_Data for this task_
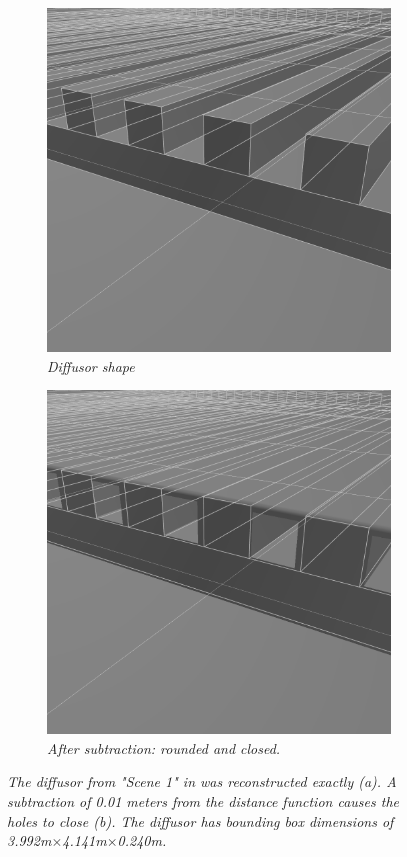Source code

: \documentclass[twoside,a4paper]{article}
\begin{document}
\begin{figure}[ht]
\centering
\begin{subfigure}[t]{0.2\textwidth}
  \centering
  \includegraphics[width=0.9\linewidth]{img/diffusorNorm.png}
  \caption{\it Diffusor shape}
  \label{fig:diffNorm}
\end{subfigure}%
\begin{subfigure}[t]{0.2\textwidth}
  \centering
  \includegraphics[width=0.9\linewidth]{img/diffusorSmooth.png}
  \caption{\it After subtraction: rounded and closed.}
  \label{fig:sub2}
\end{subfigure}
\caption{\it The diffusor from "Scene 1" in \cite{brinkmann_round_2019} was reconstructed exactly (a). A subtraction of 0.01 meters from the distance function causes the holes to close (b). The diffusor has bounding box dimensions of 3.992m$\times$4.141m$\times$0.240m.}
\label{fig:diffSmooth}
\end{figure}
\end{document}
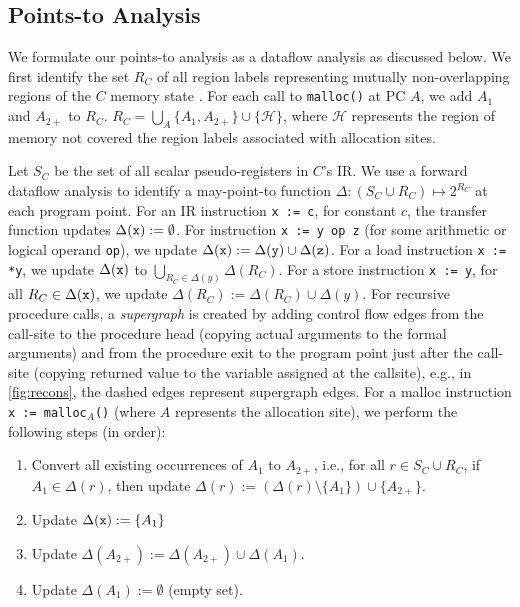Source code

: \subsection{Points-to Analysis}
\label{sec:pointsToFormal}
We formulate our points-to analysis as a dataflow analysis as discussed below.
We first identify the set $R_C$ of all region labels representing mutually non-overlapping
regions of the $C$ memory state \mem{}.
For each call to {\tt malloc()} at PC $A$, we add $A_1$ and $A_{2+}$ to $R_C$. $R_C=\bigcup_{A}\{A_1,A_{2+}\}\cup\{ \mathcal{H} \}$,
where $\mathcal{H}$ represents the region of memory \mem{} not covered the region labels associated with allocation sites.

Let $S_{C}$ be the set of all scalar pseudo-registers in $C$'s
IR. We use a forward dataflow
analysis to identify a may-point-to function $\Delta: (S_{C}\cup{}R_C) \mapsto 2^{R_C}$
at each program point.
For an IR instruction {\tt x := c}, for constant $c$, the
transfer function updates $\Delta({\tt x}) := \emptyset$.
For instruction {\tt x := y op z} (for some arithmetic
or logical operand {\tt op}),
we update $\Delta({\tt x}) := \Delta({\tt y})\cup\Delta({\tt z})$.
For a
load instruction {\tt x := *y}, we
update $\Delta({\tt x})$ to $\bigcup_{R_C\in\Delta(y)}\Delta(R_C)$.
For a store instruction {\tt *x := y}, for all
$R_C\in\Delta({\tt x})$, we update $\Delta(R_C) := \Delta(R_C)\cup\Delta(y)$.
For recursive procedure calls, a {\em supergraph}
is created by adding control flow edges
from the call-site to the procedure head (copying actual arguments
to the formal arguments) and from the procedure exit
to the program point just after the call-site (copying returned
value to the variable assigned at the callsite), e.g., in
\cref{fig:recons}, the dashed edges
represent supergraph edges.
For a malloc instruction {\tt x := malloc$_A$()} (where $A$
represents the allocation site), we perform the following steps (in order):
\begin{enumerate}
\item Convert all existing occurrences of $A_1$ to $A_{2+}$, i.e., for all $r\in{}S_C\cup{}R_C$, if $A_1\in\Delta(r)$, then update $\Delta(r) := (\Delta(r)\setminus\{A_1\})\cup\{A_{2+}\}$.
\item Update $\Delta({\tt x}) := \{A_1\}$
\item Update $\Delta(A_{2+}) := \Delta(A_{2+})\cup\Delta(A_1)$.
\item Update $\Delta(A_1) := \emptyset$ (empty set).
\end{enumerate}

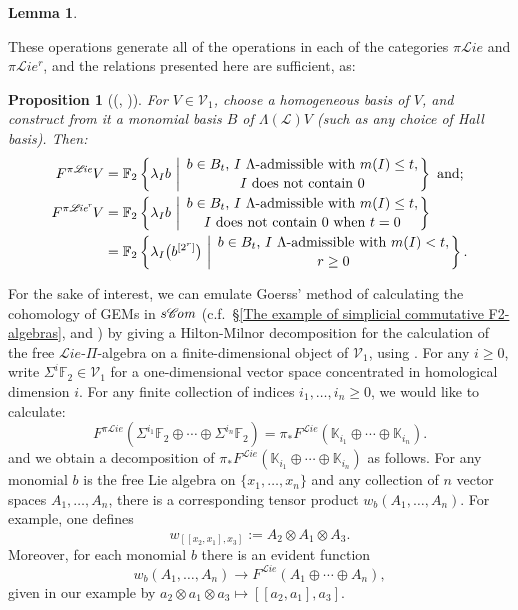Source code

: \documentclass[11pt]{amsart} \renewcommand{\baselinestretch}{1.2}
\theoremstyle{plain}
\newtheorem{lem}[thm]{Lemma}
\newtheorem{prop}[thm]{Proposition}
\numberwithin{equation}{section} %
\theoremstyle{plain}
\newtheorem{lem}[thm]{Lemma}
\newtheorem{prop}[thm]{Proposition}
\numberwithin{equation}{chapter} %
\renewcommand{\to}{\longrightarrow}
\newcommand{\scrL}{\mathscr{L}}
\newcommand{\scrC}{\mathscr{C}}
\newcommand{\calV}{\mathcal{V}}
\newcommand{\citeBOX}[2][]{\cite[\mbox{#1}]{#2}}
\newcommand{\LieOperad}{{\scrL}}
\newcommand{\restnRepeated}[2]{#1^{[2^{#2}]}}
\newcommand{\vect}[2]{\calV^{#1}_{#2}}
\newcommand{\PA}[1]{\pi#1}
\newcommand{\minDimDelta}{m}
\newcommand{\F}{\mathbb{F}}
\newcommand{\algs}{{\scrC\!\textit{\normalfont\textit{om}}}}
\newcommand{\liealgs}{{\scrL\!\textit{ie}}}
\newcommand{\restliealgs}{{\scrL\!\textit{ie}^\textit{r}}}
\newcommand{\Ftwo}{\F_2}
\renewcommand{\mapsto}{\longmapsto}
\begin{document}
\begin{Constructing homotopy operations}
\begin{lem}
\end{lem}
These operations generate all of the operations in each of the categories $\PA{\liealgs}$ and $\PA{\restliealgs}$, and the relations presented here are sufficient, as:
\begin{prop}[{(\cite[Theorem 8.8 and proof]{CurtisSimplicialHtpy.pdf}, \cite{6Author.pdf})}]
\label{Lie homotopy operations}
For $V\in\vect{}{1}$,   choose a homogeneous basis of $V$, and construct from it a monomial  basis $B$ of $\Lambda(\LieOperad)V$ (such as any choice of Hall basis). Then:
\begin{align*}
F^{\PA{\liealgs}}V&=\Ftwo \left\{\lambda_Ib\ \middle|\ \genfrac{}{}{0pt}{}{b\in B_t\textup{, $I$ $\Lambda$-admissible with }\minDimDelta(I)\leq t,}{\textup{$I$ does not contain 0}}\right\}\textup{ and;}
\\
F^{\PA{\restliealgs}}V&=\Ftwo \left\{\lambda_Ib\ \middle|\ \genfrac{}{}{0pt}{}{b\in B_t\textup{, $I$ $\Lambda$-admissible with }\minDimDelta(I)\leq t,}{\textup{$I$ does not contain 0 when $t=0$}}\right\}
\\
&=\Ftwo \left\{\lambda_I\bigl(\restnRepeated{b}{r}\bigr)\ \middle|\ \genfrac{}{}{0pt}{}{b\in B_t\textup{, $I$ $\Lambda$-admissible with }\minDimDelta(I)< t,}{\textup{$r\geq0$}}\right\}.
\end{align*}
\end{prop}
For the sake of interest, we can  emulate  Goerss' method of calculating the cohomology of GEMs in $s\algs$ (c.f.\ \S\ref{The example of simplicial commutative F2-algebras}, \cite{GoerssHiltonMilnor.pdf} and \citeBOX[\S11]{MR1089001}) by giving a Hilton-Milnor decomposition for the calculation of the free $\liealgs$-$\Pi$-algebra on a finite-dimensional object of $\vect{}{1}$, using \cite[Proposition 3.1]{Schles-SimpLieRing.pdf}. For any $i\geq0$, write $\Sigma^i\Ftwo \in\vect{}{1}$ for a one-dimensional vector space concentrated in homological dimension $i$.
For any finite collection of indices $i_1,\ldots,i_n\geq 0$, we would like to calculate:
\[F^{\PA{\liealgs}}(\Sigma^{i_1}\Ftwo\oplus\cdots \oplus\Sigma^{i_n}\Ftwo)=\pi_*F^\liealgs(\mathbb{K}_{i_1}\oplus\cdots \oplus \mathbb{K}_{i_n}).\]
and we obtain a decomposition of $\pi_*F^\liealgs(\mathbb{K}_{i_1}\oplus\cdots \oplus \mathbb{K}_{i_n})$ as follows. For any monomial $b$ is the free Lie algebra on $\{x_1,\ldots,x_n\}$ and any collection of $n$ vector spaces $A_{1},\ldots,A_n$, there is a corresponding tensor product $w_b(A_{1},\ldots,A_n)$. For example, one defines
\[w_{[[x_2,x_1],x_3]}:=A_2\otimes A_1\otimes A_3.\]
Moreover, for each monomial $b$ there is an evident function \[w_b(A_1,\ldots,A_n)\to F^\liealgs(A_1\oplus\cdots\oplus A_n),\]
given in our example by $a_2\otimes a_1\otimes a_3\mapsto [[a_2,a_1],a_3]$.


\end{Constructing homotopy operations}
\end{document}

_Required work_
Once you have counted every line above that contains the string "middle", give that number and nothing more.

_Your response_
3